■ **Dataset records**:

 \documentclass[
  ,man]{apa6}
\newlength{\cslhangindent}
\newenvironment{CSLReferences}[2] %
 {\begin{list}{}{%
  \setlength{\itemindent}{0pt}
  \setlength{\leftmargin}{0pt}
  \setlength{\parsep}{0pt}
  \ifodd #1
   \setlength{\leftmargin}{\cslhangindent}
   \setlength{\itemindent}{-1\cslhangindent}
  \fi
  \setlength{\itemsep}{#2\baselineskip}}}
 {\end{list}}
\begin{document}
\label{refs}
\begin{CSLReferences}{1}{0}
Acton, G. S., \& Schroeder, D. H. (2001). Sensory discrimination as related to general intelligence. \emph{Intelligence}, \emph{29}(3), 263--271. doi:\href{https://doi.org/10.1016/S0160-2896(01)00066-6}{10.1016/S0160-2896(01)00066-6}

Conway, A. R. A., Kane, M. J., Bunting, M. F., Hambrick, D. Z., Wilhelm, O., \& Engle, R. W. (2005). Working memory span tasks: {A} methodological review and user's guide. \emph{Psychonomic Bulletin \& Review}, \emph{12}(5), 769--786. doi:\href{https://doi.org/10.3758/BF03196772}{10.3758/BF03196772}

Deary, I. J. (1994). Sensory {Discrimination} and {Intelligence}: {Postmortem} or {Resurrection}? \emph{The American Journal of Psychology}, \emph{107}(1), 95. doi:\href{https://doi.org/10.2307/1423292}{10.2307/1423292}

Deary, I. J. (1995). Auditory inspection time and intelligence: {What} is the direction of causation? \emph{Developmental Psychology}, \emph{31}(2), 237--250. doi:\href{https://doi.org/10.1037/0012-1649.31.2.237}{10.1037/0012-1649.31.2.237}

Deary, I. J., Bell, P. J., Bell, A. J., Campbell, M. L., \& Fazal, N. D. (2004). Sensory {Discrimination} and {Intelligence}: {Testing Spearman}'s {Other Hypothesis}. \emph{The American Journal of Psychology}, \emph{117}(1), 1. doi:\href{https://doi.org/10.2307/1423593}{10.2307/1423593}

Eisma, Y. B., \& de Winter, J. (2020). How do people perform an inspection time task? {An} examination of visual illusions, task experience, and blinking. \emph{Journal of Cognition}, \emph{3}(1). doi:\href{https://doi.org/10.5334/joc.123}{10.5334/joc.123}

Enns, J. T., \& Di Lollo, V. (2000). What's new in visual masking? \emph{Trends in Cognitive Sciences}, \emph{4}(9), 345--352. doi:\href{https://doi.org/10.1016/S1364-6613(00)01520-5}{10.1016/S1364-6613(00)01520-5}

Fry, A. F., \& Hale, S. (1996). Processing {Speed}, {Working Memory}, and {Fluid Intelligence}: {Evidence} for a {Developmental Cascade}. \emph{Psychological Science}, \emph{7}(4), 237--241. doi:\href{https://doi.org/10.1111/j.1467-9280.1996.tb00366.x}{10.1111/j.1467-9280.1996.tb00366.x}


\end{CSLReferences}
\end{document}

--

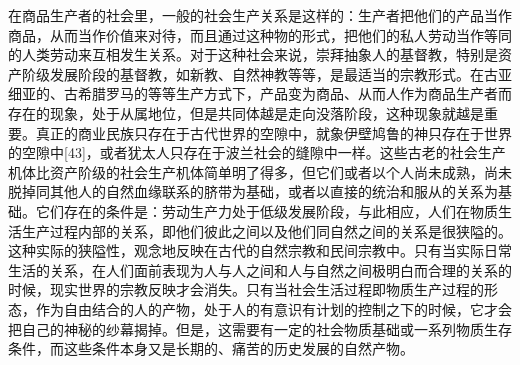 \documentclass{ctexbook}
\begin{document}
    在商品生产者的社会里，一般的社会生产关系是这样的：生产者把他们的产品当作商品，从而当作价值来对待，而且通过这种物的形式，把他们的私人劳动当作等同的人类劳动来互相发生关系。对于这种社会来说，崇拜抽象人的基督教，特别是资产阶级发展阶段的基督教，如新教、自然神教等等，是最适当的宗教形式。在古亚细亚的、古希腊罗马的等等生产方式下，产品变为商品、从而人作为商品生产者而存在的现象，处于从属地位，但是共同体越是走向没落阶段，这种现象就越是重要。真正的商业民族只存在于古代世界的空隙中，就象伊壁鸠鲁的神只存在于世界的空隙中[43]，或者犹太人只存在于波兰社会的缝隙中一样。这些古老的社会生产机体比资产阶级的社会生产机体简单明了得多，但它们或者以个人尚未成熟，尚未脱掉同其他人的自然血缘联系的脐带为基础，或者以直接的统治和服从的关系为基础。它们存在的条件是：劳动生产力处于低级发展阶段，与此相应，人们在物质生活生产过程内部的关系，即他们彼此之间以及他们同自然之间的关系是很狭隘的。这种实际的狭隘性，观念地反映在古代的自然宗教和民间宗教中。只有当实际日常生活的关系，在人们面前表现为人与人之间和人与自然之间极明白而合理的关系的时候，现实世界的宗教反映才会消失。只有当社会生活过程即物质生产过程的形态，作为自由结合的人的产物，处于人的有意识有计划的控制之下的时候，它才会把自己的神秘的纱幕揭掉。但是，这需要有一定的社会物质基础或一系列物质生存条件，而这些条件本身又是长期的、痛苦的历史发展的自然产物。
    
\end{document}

...

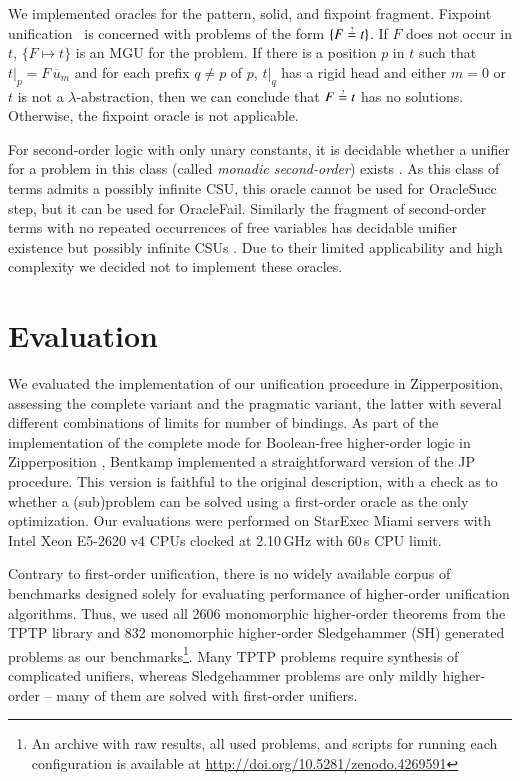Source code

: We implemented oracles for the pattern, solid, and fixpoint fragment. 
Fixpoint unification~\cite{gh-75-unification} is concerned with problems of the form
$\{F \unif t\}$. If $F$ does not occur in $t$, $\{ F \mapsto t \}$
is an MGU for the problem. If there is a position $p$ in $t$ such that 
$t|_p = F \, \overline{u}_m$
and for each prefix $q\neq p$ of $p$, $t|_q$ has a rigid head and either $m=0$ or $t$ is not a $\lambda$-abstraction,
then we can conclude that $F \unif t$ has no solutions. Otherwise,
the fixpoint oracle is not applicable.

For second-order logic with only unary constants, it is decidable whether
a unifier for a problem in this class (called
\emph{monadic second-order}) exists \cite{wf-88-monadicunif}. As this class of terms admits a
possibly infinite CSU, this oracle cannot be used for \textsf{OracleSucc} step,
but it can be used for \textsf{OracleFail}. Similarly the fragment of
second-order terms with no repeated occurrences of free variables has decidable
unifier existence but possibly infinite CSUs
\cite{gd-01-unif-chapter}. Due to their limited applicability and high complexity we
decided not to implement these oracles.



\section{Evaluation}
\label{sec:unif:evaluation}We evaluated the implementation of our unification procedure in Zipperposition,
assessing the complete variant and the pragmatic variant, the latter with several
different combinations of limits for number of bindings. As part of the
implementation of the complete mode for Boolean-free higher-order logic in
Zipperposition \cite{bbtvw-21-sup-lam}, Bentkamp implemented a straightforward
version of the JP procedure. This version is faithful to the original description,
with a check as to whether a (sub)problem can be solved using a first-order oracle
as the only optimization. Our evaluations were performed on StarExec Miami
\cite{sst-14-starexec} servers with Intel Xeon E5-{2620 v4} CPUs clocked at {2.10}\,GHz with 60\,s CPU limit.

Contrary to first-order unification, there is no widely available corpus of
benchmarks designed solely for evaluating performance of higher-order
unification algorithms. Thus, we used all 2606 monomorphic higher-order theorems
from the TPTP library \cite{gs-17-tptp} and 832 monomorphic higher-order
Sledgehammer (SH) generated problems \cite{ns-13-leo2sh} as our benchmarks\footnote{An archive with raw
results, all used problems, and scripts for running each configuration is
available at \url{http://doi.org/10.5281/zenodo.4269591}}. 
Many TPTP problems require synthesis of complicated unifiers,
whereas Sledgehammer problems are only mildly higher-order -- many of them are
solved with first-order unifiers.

■ **Your assignment**:
Both end lines included, restate word for word the lines above from the line with "with a check" to the line with "unification algorithms. Thus, we", and nothing else.

■ **Exercise output**:
with a check as to whether a (sub)problem can be solved using a first-order oracle
as the only optimization. Our evaluations were performed on StarExec Miami
\cite{sst-14-starexec} servers with Intel Xeon E5-{2620 v4} CPUs clocked at {2.10}\,GHz with 60\,s CPU limit.

Contrary to first-order unification, there is no widely available corpus of
benchmarks designed solely for evaluating performance of higher-order
unification algorithms. Thus, we used all 2606 monomorphic higher-order theorems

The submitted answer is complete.